I slipped under the garage door and moved around the freestanding garage for another look at the house, gazing up at windows, checking for light, seeing only darkness. An artist, even as unique a one as Stanley Cootz, needed light to create his masterworks. I made a full circuit and was ready to say the hell with it, and just go in and take my chances, when I saw it.
At one end of the second floor, red light was bleeding from the windows of what I knew to be the ballroom. A deep red, a scarlet that recalled the lights the old-time prosties used to stick in their windows.
This trip I didn’t bother with checking for the alarm device on the back door-if a loud blare sounded out, that was fine. It might spook the son of a bitch, and maybe spare Velda. If on the other hand the alarm was silent, and went off at the Sidon police station, for once I would be glad to see those sad sacks show up.
But Poochie had already unhooked the device-he really did know his way around the Wesley manse.
This time I didn’t have a flashlight with me. But I remembered the lay-out well enough, and moved through the big kitchen and into the bigger casino room. A row of windows with the curtains back let in the moon reflecting off the choppy sea. You could hear the wind whistling and bitching as it tried to squeeze its way in, and shutters shook and trees rustled and the whole haunted house shebang might have rattled me, if I hadn’t been so grateful for the moonlight. That made child’s play out of maneuvering in and around the maze of craps and roulette tables.
Then I moved through the bar, which lacked windows to guide me, and knocked into a chair, scraping the floor. I froze, waited, watched, listened.
No response.
Nor could I hear any sound from upstairs. That might mean anything, including that Velda was dead already. If that was the case, Poochie would die one bloody inch at a time.

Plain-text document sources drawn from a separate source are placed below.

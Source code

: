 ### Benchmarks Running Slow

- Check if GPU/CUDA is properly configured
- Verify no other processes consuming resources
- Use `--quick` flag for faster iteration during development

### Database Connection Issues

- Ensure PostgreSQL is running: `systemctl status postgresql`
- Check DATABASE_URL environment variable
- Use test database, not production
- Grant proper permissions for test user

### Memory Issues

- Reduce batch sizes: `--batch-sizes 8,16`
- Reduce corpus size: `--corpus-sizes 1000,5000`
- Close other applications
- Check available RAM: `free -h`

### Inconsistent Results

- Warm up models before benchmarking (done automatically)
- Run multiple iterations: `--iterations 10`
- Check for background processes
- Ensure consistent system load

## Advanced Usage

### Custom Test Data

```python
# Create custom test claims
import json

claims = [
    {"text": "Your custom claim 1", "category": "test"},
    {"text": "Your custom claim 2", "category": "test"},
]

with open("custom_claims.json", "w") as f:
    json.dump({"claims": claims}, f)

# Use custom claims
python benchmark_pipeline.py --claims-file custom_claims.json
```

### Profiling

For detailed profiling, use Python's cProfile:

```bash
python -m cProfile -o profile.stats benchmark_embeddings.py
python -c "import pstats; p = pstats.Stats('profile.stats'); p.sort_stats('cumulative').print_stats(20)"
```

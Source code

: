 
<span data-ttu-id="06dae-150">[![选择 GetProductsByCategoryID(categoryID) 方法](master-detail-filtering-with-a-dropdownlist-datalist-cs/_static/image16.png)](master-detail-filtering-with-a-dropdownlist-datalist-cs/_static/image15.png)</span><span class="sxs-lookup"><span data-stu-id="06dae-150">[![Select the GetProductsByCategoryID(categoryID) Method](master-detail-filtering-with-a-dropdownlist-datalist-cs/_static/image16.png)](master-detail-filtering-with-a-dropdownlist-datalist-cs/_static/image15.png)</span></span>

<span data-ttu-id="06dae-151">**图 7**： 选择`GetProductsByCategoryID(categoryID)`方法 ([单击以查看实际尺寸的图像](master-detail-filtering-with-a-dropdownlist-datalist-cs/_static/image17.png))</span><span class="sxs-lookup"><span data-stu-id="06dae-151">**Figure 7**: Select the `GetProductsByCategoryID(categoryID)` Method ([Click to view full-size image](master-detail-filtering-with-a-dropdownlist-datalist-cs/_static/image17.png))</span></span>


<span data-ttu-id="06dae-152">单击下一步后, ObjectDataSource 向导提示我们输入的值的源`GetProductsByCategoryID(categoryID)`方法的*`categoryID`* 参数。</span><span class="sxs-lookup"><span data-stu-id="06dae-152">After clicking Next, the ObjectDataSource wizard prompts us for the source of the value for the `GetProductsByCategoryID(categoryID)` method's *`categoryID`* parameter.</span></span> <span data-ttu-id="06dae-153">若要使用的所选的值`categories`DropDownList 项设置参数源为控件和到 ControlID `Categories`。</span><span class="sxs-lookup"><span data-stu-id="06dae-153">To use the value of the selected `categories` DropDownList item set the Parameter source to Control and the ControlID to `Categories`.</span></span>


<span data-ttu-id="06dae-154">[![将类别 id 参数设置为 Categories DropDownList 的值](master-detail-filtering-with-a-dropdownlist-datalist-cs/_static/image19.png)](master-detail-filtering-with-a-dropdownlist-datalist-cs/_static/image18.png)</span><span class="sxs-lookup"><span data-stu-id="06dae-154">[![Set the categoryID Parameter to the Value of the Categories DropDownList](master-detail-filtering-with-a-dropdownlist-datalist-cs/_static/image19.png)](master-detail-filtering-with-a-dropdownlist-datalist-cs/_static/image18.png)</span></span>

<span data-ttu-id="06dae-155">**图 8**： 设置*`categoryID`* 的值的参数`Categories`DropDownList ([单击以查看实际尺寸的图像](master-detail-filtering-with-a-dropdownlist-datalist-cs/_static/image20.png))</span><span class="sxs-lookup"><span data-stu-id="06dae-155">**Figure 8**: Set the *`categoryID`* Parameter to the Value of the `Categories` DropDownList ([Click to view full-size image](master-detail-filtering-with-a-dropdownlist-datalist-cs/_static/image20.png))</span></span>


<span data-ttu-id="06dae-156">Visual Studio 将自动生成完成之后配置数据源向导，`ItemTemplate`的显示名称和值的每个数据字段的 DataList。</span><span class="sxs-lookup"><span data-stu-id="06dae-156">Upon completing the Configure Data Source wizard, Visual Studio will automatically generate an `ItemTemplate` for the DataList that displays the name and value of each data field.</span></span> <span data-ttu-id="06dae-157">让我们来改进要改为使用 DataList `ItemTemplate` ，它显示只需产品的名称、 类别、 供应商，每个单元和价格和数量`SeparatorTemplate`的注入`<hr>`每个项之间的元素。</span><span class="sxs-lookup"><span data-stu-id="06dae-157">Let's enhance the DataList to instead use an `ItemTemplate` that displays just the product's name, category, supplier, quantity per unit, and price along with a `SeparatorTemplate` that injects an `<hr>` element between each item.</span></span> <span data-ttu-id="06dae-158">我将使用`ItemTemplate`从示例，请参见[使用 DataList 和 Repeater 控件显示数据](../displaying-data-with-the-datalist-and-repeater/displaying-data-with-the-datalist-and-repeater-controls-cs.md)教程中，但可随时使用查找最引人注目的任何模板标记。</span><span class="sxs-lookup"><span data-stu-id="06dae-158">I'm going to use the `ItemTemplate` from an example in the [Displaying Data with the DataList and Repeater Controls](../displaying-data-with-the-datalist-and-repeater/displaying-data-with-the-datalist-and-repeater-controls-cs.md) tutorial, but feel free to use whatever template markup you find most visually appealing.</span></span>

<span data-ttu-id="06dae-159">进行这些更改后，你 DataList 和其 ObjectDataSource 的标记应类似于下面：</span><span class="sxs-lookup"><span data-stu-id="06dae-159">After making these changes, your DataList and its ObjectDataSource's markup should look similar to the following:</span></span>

I would find a knife and I would make a carving out of his sorry flesh that he could spend eternity envying in Hell.
Finally I found the hallway off of which were the front door, the cloakroom, and the stairway up to whatever madness was occurring up on the second floor. More moonlight came in from somewhere and let me see perhaps half of my way up the stairs, and when I reached the top, I could not see but could feel the thick Chinese rug under me, relishing how it muffled the sound as I moved down the corridor to that ballroom.